It’s probably fair to say that the Wills Act 1837, with its requirement of physically present signatories and witnesses, didn’t foresee the challenges posed by lockdown and self-isolation – but nor did it foresee the solutions offered by the digital age. The Law Society says that it has been ‘liaising with the Ministry of Justice and the Solicitors Regulation Authority about … requirements for witnessing wills, and the use of video-conferencing facilities’; there have been calls for bedside or oral wills to be permitted temporarily.

In April, Secretary of State for Justice Alex Chalk stated that ‘the government is currently reviewing the case for reform of the law on making wills given current circumstances … [it] will consider reforms to the law on wills arising from the forthcoming Law Commission report on wills [and] is committed to considering further work on witnessing documents by video-conference generally’.

In the meantime, any challenges to the writing and witnessing of a will don’t diminish the importance of having a valid will, so that your wealth can go to those whom you wish to benefit – as tax efficiently as possible.

In previous articles on wills and inheritance, we’ve explored how:

  • When someone dies without a valid will, their estate is distributed according to the laws of intestacy, and these are not always what you would expect. For instance, if a person has a spouse and two children, all the chattels and belongings of the deceased, the first £270,000, and half of the remaining estate would go to the surviving spouse. The balance of the monies would go to the children. This could lead to a significant inheritance tax (IHT) liability, as only a maximum of the first £325,000 and the residential nil rate band of any bequest to children would be exempt. Children cannot be party to a variation. When Rik Mayall died in 2014, reportedly it was without a valid will and his family faced a huge tax bill.
  • It is not just those who died before their time, such as Michael Jackson and Amy Winehouse, who can be caught out. Howard Hughes (70) and Pablo Picasso (91) both died intestate.
  • Karl Tausch’s will read simply “Vse zene” (which is apparently Czech for “all to wife”) and is said to be the shortest valid will on record. But whatever its length, a will does need to be appropriate and up to date.

Avoiding the 10 most common mistakes

When making your will, being mindful of the basics can help ensure your will’s validity, giving you control over how your estate is divided upon your death.

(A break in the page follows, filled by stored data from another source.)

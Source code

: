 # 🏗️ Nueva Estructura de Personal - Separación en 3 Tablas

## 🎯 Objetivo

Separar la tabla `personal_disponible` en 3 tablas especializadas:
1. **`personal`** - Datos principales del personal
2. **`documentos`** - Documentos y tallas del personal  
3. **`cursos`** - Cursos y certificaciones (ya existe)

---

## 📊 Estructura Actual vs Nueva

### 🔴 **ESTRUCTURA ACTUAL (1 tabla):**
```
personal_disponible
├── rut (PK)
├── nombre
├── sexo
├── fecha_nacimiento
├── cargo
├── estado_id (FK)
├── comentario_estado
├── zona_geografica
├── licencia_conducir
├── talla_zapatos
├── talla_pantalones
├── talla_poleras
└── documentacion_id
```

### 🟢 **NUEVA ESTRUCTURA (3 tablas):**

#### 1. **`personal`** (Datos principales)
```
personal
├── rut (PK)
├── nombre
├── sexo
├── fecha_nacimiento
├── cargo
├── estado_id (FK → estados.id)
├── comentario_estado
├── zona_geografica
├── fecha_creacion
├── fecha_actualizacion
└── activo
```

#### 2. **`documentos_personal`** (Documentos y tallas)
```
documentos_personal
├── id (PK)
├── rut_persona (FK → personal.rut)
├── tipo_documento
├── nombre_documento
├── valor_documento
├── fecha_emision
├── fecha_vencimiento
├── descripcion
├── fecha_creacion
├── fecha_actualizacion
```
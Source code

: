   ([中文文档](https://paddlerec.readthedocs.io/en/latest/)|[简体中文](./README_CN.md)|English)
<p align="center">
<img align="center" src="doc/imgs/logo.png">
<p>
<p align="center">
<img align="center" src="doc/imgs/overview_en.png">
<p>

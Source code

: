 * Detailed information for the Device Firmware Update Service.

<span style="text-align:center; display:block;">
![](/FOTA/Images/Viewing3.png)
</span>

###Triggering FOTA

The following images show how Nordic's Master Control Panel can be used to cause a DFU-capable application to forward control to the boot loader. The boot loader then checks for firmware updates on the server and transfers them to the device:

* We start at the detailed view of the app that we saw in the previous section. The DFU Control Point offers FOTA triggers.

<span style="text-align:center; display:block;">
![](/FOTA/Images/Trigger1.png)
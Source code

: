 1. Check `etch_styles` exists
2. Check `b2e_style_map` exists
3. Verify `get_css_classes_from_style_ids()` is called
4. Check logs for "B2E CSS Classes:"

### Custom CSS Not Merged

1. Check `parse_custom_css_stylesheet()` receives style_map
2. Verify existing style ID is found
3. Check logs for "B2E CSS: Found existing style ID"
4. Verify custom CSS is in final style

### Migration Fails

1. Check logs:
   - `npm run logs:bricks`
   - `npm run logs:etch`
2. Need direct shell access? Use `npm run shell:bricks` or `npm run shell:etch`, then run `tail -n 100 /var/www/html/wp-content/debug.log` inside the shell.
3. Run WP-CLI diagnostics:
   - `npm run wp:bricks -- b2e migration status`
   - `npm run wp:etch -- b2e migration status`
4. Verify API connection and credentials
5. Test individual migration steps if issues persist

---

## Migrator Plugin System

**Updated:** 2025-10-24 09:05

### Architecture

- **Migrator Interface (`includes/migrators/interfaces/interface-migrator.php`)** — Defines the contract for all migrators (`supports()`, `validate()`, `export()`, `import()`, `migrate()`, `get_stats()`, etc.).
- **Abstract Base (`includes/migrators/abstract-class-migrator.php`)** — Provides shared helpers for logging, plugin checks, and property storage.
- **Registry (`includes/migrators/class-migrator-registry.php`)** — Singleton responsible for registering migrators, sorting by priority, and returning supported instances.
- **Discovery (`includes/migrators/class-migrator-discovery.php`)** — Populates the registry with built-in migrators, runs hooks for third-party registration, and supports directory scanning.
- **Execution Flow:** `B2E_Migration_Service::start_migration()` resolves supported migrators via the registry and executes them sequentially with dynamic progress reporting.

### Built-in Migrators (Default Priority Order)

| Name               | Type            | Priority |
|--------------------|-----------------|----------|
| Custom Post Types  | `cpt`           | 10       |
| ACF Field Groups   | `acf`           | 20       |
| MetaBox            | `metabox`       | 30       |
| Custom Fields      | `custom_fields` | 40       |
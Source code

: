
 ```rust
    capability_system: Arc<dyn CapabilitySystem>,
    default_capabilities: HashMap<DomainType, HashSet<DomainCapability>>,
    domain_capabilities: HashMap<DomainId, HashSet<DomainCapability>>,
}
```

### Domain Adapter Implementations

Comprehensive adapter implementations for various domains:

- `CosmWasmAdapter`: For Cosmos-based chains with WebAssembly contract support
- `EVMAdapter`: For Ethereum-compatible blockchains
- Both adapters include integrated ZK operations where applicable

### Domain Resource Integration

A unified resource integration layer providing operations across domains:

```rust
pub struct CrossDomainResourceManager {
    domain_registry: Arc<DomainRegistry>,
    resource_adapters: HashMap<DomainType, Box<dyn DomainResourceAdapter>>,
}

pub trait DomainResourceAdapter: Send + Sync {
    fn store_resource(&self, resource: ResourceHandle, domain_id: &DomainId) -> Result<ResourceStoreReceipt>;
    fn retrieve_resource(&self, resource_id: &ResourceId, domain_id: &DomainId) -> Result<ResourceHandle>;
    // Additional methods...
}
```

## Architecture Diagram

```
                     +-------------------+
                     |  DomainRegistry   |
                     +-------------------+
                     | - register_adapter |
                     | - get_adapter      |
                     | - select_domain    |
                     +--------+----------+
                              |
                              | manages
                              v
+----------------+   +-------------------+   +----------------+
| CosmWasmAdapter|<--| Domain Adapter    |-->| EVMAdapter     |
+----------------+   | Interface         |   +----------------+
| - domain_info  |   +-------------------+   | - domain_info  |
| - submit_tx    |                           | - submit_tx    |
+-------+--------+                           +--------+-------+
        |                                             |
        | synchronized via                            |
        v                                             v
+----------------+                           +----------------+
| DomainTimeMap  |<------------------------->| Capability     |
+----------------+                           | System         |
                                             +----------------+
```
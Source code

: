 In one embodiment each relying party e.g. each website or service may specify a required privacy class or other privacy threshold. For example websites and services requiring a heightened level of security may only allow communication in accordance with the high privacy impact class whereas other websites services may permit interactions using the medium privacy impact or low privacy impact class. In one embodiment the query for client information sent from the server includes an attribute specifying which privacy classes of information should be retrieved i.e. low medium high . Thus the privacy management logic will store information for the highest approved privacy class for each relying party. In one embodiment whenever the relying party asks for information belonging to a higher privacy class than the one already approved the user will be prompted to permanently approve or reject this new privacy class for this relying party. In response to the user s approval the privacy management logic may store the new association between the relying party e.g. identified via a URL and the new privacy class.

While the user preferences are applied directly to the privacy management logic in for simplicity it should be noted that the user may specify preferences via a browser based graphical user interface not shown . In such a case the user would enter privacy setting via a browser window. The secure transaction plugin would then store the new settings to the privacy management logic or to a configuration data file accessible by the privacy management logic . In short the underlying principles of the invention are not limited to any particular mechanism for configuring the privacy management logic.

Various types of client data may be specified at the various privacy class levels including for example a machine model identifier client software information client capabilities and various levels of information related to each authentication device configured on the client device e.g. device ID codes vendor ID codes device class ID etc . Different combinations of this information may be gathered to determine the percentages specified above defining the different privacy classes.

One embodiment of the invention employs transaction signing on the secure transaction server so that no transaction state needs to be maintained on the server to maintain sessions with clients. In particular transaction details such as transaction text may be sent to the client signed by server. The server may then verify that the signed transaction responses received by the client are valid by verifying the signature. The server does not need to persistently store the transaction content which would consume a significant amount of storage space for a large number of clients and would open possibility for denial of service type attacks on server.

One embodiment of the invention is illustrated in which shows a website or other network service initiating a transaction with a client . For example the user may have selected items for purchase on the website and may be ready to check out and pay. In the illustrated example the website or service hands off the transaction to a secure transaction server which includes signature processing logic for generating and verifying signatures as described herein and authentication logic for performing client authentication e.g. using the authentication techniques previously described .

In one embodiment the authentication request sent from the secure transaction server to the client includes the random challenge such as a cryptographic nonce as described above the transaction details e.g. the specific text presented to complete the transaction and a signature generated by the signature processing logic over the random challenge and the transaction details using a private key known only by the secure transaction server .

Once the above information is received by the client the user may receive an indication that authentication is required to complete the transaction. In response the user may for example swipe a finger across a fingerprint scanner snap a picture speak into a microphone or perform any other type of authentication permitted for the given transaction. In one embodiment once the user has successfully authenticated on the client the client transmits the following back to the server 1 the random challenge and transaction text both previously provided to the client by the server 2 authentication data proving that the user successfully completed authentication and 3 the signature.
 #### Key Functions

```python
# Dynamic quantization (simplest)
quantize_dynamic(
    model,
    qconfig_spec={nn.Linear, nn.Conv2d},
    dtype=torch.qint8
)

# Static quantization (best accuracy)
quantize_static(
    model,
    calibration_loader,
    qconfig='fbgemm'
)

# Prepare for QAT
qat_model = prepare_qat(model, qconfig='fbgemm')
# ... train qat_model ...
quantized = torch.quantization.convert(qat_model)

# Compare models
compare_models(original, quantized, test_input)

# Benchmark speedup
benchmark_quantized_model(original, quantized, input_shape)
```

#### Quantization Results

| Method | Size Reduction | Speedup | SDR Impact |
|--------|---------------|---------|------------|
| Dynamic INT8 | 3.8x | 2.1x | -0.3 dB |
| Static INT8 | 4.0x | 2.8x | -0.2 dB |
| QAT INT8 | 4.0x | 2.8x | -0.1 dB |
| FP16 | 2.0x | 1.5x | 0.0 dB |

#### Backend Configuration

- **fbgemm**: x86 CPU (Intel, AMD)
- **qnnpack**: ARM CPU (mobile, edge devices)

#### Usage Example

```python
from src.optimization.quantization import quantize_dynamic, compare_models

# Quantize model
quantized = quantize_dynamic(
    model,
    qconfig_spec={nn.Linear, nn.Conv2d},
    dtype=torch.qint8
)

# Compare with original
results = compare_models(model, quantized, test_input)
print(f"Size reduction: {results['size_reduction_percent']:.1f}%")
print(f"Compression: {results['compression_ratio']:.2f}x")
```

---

The following dos and don’ts can help you avoid some of the most common mistakes.

Do have two physical witnesses: unless legislation changes, you are still required to sign the document in the presence of two witnesses and subsequently witness each of them signing the will.

Don’t ask a beneficiary to witness your will: witnesses cannot benefit from your will in any way, so a child or partner acting as a witness could cost them their inheritance.

Don’t make assumptions about when you or others may pass away: there is no guarantee that a younger person will outlive an older one. Make sure to cover all eventualities, even the most uncomfortable ones.

Do choose a guardian for your children: if you do not set this out in your will, the decision may go to the Family Court and your child may be placed with someone you would not have chosen.

Do consider all assets: While standard assets such as property and cars may be accounted for, don’t forget to consider others such as bank accounts, shares, jewellery, antiques or even record collections. Reassess your assets regularly, and after major life events, to ensure your will is up to date.

Don’t assume your partner will automatically get half: if you aren’t married, there is no guarantee that your partner will get anything from your estate unless outlined in your will. As a general rule, HMRC treats you as having the same relationship with a person with whom you have cohabited for 40 years as with a stranger you meet on the street: hence the propensity for deathbed knot-tying (such as Sir Ken Dodd’s marriage to his long-time partner two days before he died).

Don’t make changes that are not legally binding: you can’t make amendments to your will after it has been signed and witnessed. Instead, you will need to make an official alteration called a codicil, which must be signed and witnessed in the same way as the original will.

Do factor in debts: mortgage repayments, credit cards and other debts can heavily decrease the capital left behind for your beneficiaries. As well as factoring in any debt when specifying sums of money, you can also allocate a percentage of a property’s value to each beneficiary.

Do provide access to the original document: make sure people you trust know where the original signed copy of your will is stored, as it will be difficult for your executor to obtain a grant of probate without it.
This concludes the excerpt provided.